A 17th century English portrait of a lady by Sir Peter Lely (1618-1680), half-length in a painted feigned oval, wearing a green silk gown with chestnut coloured cloak over one shoulder, her fair hair curled in the fashionable ringlet style of the period. Oil on canvas in an English giltwood ‘Lely’ frame.
We are grateful to Diana Dethloff and Catharine MacLeod (who are currently working on a Lely catalogue raisonné) for their confirmation of Lely as the artist from photograph analysis of this previously unidentified early work.
The sitter is likely to have been from an upper class or aristocratic family in court circles, who were the main source of Lely`s patronage. The simple composition serves to highlight the beauty of the sitter through portraying her pale decolletage and complexion, set against the gentle gaze of her blue eyes, the soft blush of her cheeks and her full red lips.
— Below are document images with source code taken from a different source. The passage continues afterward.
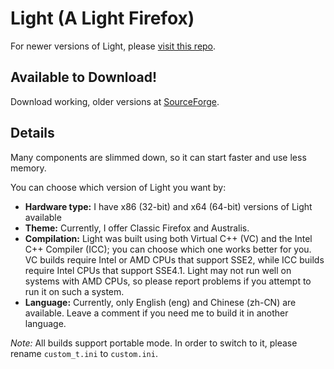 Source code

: # Light (A Light Firefox)
For newer versions of Light, please [visit this repo](https://github.com/JOYProjects/Light-Web-Browser).

## Available to Download!
Download working, older versions at [SourceForge](https://sourceforge.net/projects/lightfirefox/).

## Details
Many components are slimmed down, so it can start faster and use less memory.

You can choose which version of Light you want by:
- **Hardware type:** I have x86 (32-bit) and x64 (64-bit) versions of Light available
- **Theme:** Currently, I offer Classic Firefox and Australis.
- **Compilation:** Light was built using both Virtual C++ (VC) and the Intel C++ Compiler (ICC); you can choose which one works better for you. VC builds require Intel or AMD CPUs that support SSE2, while ICC builds require Intel CPUs that support SSE4.1. Light may not run well on systems with AMD CPUs, so please report problems if you attempt to run it on such a system.
- **Language:** Currently, only English (eng) and Chinese (zh-CN) are available. Leave a comment if you need me to build it in another language.

*Note:* All builds support portable mode. In order to switch to it, please rename `custom_t.ini` to `custom.ini`.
Peter Lely (1618-1680) was originally of dutch origin and became Principle Painter to the King in 1661, following in the footsteps of Van Dyck who had died in 1641. He dominated the portrait painting scene in England for over 20 years, creating a distinctive ‘court look’ in his work which had a strong influence on many other artists. He had an extremely successful and popular portrait practice which meant that he soon had to develop production methods that could accommodate the high demand for portraits, and also for copies and versions of them which were given as gifts to family and courtiers. The use of studio assistants was a common practice for busy artists and as with Van Dyck, Lely is known to have used specialist assistants to execute particular parts of his paintings. Artists who worked in Lely`s studio included John Baptist Gaspars who specialised in drapery painting, William Wissing, John Greenhill, Thomas Hawker and Joseph Buckshorn.